This fact surprised UNR Reynolds School of Journalism graduate student Benjamin Payne, who last year moved to Reno from his native Illinois. Whereas that state boasts more than 50 wind farms, Nevada has only one. He decided to look into this gap, and figure out why wind makes up such a small sliver of Nevada’s energy mix.

Shouldn’t the Silver State have more wind farms than the Prairie State? After all, Nevada is plenty spacious, with about twice the land area as Illinois.

On top of that, it can get quite windy in Washoe County and the foothills of the Sierra Nevada mountains. Mark Twain even wrote about it in his book “Roughing It”:

But seriously a Washoe wind is by no means a trifling matter. It blows flimsy houses down, lifts shingle roofs occasionally, rolls up tin ones like sheet music, now and then blows a stage coach over and spills the passengers; and tradition says the reason there are so many bald people there, is, that the wind blows the hair off their heads while they are looking skyward after their hats.

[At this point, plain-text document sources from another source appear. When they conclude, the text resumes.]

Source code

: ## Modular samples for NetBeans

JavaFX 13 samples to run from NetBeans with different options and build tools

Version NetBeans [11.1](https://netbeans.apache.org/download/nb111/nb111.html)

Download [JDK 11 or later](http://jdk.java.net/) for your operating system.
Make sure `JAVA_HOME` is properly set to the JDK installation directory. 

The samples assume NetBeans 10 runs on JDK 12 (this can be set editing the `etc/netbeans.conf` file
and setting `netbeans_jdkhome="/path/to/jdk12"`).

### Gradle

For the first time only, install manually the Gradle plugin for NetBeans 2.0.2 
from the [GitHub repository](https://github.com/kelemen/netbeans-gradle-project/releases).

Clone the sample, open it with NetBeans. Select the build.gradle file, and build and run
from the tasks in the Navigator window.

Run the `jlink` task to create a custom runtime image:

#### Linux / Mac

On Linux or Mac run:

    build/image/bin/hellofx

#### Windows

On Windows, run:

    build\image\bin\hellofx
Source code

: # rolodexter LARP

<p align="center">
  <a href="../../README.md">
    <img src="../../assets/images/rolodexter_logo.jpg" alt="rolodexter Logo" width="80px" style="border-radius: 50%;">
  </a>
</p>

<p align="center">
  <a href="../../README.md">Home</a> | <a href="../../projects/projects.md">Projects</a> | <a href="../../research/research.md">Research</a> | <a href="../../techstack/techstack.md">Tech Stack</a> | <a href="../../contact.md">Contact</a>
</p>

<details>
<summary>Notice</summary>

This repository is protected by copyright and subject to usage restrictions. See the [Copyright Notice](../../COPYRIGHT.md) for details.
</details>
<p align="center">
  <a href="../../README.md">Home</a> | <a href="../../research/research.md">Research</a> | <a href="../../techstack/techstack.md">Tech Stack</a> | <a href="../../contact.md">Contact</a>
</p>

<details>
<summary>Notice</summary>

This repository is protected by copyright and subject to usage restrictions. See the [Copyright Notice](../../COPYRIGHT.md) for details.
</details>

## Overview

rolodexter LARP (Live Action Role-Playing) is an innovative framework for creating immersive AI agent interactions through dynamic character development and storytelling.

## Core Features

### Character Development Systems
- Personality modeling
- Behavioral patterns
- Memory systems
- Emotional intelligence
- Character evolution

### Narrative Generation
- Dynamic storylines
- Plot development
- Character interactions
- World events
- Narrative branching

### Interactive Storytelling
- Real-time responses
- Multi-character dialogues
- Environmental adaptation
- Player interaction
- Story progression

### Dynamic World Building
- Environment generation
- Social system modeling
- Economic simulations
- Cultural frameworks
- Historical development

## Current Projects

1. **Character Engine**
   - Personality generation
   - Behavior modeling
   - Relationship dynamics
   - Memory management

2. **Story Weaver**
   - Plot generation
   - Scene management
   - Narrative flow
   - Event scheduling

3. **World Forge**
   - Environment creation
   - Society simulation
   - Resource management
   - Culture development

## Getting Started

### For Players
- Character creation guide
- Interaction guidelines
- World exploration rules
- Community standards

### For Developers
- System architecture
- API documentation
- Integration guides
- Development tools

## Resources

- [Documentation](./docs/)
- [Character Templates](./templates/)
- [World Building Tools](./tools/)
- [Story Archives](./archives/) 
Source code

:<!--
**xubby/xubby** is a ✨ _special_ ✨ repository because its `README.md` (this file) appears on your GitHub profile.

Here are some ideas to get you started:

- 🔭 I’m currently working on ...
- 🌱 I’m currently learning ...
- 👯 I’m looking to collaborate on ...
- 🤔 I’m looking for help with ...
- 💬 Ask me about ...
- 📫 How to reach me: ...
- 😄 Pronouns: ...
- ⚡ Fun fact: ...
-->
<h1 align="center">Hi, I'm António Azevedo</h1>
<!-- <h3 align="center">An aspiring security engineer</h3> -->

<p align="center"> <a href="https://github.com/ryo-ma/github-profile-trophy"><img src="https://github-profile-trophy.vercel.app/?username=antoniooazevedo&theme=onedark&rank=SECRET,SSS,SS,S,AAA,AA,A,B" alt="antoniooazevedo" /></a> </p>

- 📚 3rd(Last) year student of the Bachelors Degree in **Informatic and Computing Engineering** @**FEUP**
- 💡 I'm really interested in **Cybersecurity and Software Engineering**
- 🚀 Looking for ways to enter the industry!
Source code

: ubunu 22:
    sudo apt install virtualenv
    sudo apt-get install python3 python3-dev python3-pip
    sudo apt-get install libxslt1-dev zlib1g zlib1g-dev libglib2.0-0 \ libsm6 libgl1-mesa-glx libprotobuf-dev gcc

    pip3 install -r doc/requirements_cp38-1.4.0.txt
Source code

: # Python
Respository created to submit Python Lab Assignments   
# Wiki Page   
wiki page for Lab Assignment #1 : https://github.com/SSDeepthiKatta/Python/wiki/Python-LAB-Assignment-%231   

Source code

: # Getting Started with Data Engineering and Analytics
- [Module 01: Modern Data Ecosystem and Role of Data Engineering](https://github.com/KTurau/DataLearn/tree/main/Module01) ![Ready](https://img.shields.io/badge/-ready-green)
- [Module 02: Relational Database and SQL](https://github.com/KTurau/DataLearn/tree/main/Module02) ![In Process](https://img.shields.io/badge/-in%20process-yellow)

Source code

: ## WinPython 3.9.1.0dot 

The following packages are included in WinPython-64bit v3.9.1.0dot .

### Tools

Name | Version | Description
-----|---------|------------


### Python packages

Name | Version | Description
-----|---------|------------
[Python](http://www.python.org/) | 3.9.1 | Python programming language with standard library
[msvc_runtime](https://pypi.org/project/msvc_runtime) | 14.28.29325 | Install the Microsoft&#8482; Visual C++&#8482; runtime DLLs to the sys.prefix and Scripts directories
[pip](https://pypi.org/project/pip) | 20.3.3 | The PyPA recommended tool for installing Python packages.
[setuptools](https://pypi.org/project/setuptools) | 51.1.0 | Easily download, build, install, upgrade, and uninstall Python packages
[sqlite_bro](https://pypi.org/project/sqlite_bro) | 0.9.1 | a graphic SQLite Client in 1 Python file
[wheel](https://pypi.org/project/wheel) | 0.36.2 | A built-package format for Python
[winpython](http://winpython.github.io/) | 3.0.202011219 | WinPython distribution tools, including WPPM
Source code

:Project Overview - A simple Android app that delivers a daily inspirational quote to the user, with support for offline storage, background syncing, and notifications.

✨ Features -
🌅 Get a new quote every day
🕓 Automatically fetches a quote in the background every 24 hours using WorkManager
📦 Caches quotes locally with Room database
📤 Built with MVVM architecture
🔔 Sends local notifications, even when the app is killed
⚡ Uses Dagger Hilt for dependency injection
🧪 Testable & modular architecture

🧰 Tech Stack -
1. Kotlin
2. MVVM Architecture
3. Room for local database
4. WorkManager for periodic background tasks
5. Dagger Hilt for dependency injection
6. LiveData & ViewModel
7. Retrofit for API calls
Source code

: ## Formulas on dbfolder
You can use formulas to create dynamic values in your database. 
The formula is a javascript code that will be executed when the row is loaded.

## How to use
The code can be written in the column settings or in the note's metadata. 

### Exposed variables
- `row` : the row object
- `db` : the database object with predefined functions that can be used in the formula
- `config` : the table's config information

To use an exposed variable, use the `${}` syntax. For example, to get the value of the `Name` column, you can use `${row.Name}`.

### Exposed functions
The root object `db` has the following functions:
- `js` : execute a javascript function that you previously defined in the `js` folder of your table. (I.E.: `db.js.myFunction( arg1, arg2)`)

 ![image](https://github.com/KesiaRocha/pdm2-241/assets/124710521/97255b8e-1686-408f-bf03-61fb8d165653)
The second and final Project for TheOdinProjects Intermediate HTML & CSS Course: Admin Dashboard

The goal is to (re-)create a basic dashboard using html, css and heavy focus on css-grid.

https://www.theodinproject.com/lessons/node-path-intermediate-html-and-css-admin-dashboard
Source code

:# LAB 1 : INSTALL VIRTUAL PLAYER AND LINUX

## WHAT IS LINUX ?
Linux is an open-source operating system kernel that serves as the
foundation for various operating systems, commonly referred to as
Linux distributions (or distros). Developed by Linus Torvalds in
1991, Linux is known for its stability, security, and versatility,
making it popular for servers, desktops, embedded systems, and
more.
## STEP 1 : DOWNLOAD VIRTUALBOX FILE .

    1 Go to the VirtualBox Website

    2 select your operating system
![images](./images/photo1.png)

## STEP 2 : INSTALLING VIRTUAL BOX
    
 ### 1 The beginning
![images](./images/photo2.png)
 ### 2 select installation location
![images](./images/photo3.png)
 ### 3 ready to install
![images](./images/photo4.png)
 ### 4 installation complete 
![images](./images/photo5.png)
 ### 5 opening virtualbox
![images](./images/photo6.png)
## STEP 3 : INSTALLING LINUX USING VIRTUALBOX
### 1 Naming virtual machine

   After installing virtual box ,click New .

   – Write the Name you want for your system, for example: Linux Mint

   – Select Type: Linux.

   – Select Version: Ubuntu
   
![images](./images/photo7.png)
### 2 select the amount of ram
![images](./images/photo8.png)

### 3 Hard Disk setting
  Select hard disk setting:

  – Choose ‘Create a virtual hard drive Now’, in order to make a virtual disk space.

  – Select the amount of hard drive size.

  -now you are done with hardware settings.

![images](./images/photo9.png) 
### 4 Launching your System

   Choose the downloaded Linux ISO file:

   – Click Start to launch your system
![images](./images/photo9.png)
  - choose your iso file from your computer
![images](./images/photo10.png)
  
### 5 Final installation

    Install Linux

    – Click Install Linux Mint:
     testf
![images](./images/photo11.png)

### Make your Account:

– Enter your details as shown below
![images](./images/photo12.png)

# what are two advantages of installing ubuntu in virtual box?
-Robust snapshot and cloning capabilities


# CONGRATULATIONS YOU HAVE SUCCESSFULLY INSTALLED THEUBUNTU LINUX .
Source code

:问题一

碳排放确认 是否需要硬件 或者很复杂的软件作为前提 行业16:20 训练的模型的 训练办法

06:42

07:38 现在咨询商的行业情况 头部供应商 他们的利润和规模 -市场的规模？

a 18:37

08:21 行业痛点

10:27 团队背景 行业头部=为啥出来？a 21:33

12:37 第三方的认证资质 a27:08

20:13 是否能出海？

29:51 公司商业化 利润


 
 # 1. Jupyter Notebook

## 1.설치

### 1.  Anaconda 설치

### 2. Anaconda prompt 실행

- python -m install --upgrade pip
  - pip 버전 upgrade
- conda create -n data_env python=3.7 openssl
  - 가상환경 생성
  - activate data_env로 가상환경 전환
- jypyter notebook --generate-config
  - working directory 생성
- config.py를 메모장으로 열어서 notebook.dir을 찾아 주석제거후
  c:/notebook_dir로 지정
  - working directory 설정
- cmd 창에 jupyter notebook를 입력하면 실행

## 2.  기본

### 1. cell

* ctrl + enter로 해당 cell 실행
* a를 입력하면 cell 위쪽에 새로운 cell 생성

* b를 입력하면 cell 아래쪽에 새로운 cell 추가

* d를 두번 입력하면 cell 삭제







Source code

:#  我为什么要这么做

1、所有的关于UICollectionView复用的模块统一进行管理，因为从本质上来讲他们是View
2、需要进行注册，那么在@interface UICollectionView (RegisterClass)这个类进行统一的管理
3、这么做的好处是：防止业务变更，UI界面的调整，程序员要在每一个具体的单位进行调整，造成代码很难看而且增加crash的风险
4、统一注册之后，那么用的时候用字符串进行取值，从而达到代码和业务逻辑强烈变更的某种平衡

It turns out that’s part of the problem.

“The winds tend to be gusty and not consistent,” said renewable energy consultant Rebecca Wagner, who directed the Nevada Governor’s Office of Energy from 2005 to 2006. “So we’ll get really high winds, but not good, solid, sustainable winds that you would see in the Midwest through the [Great] Plains.”

Strong gusts on a wind farm might seem ideal — like a clear, sunny sky on a solar farm — but they’re anything but. A gust can overwhelm a turbine to the point of tearing apart its rotors. That’s why turbines are built with brakes to protect them. A gust of 35 to 40 miles per hour is enough to grind the turbine to a halt. Sure, the brakes prevent damage, but they also prevent power from being generated.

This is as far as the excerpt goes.